16. The battery device as claimed in claim 15, characterized in that, The battery box has a first box wall and a second box wall arranged at an angle, and the battery cell has a terminal post on the side facing away from the first box wall; The evaporation section is located between the battery cell and the first box wall, the second box wall is formed as the heat exchange box wall, and the condensation section is located between the battery cell and the second box wall.
17. The battery device according to any one of claims 1 to 7, characterized in that, The number of heat pipes is one, and the evaporation section is configured to be heat-exchange connected to all the battery cells; Alternatively, multiple battery cells are arranged along a first direction to form a battery pack, and the battery device includes at least two battery packs arranged along a second direction, which intersects with the first direction; the number of heat pipes is at least two, and each heat pipe corresponds to one battery pack.

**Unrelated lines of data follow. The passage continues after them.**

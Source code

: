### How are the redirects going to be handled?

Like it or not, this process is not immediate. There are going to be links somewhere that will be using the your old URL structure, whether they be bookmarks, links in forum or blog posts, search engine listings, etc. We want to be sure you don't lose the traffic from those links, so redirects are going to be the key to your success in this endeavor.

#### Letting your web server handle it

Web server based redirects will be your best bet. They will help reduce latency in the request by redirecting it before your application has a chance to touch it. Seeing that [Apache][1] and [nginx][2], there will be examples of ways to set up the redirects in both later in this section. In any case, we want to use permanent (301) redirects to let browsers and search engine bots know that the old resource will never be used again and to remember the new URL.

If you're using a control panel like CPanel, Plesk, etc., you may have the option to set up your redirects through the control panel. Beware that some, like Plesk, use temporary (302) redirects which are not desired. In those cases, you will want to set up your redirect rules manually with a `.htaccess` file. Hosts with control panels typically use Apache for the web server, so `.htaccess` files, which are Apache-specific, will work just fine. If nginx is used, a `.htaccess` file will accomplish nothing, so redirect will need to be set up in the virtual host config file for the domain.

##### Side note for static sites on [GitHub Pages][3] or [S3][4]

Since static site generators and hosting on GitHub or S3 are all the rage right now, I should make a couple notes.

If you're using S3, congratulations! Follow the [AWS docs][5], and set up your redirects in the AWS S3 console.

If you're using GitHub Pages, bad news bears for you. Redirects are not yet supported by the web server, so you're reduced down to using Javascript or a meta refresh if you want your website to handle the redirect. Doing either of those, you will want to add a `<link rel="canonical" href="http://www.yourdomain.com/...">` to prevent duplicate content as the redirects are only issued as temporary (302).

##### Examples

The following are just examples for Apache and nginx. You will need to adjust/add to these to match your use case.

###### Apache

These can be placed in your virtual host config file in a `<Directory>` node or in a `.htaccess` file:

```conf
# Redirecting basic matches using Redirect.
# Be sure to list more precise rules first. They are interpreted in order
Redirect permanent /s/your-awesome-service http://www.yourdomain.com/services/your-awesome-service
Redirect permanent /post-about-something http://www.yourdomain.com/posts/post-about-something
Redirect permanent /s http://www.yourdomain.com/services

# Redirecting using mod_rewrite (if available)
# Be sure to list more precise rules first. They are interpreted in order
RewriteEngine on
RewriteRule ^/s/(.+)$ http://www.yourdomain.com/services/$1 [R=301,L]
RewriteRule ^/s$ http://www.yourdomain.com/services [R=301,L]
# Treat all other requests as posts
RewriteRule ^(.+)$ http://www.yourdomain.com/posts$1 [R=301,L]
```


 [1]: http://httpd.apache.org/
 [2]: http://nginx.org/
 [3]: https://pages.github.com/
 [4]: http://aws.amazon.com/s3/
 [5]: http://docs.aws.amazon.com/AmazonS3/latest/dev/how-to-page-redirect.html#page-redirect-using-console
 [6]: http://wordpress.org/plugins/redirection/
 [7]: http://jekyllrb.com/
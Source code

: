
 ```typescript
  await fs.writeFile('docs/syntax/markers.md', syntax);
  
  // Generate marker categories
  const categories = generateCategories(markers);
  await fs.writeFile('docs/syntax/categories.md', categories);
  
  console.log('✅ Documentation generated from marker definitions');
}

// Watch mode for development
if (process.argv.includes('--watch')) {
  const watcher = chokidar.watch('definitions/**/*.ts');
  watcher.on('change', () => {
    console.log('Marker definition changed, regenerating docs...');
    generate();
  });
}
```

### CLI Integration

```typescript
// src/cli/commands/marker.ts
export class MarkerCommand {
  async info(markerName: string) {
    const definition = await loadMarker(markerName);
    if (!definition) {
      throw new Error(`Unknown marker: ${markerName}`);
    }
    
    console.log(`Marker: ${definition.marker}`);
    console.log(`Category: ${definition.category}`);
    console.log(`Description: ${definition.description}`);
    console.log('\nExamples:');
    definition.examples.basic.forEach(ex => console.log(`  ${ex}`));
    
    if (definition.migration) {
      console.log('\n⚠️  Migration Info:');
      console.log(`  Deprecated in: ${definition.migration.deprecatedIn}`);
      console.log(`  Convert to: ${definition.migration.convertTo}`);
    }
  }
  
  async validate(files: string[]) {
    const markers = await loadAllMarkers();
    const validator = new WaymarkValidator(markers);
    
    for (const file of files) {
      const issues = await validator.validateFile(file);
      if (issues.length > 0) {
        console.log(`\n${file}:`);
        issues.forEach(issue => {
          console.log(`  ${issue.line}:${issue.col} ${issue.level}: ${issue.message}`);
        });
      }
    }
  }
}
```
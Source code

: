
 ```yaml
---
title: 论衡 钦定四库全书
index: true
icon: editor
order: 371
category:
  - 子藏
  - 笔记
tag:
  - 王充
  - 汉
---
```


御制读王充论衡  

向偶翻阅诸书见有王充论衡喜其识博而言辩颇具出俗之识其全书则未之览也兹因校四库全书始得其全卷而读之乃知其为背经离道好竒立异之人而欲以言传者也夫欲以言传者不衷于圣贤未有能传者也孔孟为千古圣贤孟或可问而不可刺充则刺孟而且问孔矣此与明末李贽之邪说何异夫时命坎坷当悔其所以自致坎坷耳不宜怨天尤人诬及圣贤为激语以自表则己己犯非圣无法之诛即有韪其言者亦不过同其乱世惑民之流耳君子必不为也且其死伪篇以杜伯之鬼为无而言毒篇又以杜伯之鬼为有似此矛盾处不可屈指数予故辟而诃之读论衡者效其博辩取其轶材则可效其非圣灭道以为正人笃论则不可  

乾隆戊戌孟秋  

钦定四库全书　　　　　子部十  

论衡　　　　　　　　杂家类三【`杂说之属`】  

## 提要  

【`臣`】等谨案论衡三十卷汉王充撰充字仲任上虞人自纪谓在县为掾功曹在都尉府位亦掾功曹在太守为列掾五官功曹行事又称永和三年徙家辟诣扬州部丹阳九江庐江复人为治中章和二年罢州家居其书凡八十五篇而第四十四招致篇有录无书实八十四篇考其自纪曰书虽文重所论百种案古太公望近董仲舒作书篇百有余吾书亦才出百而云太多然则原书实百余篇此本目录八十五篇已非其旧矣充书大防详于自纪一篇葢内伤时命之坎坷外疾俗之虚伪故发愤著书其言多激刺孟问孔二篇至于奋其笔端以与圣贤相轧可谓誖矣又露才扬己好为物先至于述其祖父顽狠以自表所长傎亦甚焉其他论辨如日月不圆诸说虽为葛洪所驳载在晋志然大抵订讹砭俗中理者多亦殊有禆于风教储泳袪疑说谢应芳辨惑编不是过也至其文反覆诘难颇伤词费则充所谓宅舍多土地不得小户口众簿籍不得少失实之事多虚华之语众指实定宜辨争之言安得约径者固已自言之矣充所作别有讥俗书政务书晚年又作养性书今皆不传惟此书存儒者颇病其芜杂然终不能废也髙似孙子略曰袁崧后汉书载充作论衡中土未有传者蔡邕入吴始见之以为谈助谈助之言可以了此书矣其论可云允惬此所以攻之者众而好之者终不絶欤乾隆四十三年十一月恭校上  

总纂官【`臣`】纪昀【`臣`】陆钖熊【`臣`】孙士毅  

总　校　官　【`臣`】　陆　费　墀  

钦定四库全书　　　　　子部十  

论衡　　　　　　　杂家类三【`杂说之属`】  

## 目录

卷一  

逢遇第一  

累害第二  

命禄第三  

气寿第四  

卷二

18. The battery device according to any one of claims 1 to 7, characterized in that, The heat pipe is a gravity heat pipe; And / or, the evaporation section has a plate-like structure; And / or, the condensation section has a plate-like structure.
19. The battery device according to any one of claims 1 to 7, characterized in that, The insulating structure is an insulating coating or an insulating film.
20. The battery device according to any one of claims 1 to 7, characterized in that, The battery box does not have a liquid cooling plate or liquid cooling pipe.
21. The battery device according to any one of claims 1 to 7, characterized in that, The battery device also includes a first radiator, which is located outside the battery box and is connected to the heat exchange box wall for heat exchange.
22. An electrical appliance, characterized in that, Includes the battery device as described in any one of claims 1 to 21.
23. A battery swapping station, characterized in that, The battery swapping station is equipped with a charging compartment, which is configured to house the battery device as described in any one of claims 1 to 21. The charging compartment is provided with a heat exchange mechanism, which is configured to be in heat exchange connection with the battery device housed in the charging compartment.